*** Opening of SUPPLIED DATA ***

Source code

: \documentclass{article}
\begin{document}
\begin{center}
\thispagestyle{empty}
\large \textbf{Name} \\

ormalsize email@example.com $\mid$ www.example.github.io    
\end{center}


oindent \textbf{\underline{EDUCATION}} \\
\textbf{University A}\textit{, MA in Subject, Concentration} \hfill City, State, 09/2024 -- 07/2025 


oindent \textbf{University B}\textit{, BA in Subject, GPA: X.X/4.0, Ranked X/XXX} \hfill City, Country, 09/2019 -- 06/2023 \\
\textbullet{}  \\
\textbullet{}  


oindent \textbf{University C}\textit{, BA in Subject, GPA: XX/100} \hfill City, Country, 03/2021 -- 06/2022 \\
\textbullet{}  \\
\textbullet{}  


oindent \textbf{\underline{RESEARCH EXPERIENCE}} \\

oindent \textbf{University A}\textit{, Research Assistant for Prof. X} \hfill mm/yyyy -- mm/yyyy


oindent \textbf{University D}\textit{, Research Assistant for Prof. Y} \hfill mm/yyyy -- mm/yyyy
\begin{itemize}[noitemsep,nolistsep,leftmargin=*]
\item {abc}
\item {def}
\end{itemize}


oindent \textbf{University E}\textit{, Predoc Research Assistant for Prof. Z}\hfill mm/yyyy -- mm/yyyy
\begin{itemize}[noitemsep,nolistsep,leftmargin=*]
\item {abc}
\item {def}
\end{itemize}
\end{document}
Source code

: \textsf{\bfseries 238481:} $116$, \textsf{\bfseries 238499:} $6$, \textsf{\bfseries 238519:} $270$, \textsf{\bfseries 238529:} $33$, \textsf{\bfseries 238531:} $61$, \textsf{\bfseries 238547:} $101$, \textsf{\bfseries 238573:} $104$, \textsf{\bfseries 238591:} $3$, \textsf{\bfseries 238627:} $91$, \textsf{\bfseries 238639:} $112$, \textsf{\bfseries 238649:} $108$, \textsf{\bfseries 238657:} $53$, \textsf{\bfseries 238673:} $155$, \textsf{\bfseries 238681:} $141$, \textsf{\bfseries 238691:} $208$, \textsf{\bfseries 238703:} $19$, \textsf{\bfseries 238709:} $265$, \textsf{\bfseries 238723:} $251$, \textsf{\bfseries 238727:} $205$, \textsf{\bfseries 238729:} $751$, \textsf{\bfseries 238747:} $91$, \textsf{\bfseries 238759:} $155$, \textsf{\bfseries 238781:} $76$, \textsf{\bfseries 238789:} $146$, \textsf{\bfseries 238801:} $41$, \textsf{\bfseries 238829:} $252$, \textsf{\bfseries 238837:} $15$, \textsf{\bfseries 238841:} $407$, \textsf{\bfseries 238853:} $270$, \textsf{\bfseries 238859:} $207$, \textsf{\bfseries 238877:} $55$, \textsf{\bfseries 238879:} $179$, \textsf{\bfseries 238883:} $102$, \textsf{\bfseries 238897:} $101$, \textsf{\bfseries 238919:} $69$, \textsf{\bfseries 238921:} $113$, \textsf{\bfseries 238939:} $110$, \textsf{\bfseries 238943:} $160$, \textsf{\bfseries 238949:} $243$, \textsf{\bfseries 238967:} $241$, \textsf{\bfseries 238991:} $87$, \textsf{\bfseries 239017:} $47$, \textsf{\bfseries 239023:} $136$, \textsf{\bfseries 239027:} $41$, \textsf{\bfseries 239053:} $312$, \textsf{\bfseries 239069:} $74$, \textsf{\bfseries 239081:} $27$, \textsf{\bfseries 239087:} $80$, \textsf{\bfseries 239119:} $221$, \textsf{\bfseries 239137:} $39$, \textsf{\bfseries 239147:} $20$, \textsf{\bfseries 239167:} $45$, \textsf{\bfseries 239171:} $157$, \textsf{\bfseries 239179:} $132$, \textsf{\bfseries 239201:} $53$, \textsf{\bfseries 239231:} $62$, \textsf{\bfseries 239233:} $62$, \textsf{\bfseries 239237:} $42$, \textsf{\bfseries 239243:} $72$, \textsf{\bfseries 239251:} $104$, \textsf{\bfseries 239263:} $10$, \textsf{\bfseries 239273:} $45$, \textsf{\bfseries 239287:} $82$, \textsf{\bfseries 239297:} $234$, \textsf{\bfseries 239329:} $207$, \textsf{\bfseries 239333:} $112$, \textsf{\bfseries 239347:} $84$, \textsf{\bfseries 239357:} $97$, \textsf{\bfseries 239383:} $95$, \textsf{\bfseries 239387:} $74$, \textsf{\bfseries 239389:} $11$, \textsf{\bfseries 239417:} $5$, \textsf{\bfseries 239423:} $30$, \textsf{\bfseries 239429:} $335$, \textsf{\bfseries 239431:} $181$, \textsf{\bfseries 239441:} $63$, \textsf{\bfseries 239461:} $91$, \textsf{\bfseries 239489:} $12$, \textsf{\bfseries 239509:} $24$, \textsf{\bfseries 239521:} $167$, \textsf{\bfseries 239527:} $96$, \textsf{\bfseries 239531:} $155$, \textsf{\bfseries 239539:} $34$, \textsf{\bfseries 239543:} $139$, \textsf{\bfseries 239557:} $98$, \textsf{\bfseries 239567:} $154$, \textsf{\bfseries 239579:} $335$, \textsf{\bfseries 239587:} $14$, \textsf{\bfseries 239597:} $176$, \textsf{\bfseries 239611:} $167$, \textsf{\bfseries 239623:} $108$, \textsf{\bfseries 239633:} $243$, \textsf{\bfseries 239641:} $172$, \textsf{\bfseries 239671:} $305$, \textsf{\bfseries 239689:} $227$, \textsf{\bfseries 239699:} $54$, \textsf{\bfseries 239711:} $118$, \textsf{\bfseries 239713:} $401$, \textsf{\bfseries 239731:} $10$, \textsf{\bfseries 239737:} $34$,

*** Close of SUPPLIED DATA ***

• WORK REQUEST: Every line above in which the word "begin" is present must be copied into the answer.

• RESULT FOR THIS EXERCISE:
\begin{document}
\begin{center}
\begin{itemize}[noitemsep,nolistsep,leftmargin=*]
\begin{itemize}[noitemsep,nolistsep,leftmargin=*]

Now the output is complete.